For associations concerned that offering people a way to attend events virtually may hurt their in-person attendance, a new study provides some reassurance.
A survey by Digitell, Inc., looked at why professionals attended virtual events and how their virtual participation affected their likelihood to participate in person. The results of the survey—which included more than 100 respondents who had recently attended a virtual event—dispel some common myths, Digitell says. Chief among them is that by offering a virtual version of a face-to-face event, an association will lose face-to-face attendees.
“The biggest myth in offering a virtual extension of your physical meeting is that it will cannibalize your attendance,” said Steve Parker, Digitell’s vice president. “This survey showed that 83 percent of the virtual attendees had no intention of attending the physical event, demonstrating that the virtual audience is a completely different market and a new market for associations to tap into.”
Virtual events actually drive participants to attend physical events, the study found. Seventy-seven percent of respondents said they were inspired to attend the physical event after attending the virtual event, and 68 percent said they had attended or will attend the face-to-face event after participating in the virtual one. Twenty-five percent said they definitely would not have considered attending the in-person event before participating in the virtual version.
Ninety-four percent of virtual attendees said they were likely to attend another virtual event. This positive response means the industry has reached “the point where the virtual experience is positive enough that it is a viable option for anyone running a conference or meeting,” the study points out.

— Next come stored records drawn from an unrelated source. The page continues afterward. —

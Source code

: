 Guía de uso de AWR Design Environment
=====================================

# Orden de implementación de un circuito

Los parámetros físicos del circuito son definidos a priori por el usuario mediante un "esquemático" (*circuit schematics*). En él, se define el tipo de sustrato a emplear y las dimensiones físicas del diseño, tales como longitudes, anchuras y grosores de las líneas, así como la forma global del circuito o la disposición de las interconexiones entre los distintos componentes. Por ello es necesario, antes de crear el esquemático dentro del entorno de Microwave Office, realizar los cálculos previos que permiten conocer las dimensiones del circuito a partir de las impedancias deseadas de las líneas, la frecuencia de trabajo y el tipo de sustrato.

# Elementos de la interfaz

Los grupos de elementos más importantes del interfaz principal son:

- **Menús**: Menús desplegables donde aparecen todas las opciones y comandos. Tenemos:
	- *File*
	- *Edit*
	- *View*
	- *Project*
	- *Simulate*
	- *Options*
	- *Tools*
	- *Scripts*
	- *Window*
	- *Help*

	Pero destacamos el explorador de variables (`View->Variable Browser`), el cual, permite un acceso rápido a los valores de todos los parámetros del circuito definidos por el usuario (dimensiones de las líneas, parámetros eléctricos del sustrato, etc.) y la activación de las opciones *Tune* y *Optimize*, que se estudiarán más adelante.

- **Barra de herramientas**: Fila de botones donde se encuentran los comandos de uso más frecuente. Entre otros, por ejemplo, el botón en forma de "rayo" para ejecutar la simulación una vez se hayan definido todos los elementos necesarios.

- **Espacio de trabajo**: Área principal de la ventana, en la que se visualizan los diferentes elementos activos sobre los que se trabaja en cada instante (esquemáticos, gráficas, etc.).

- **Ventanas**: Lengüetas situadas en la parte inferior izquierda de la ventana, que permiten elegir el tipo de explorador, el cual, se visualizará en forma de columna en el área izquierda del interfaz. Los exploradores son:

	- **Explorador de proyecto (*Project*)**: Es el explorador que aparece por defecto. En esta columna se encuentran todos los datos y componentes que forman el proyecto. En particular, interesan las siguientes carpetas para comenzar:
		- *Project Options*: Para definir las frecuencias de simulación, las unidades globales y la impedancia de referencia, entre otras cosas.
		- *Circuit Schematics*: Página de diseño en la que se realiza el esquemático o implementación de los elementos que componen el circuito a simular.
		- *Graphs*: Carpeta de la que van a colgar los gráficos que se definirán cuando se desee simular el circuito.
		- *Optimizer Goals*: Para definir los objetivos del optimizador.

“Another myth is that virtual events are for those that came in the past and couldn’t come this year,” Parker said. A large part of the virtual audience is “made up of attendees who have never come to your event and therefore represent a great marketing opportunity for new attendees and new members.” Eighty-three percent of the virtual-event participants said they had no prior intent to attend the face-to-face event, and 43 percent said they had never attended the face-to-face event before.
Virtual events often provide continuing education credit, but the study found that they are not a primary reason people attend virtual events. Sixty-three percent of respondents said they received continuing education credit for participating, but 51 percent said the credit was not their motive for participating.
“I hope these results demonstrate that virtual events are not something to be afraid of but something that should be embraced, as they represent a great opportunity for associations to reach new markets of people, expand their international efforts, drive new revenue, and drive meeting attendance,” Parker said.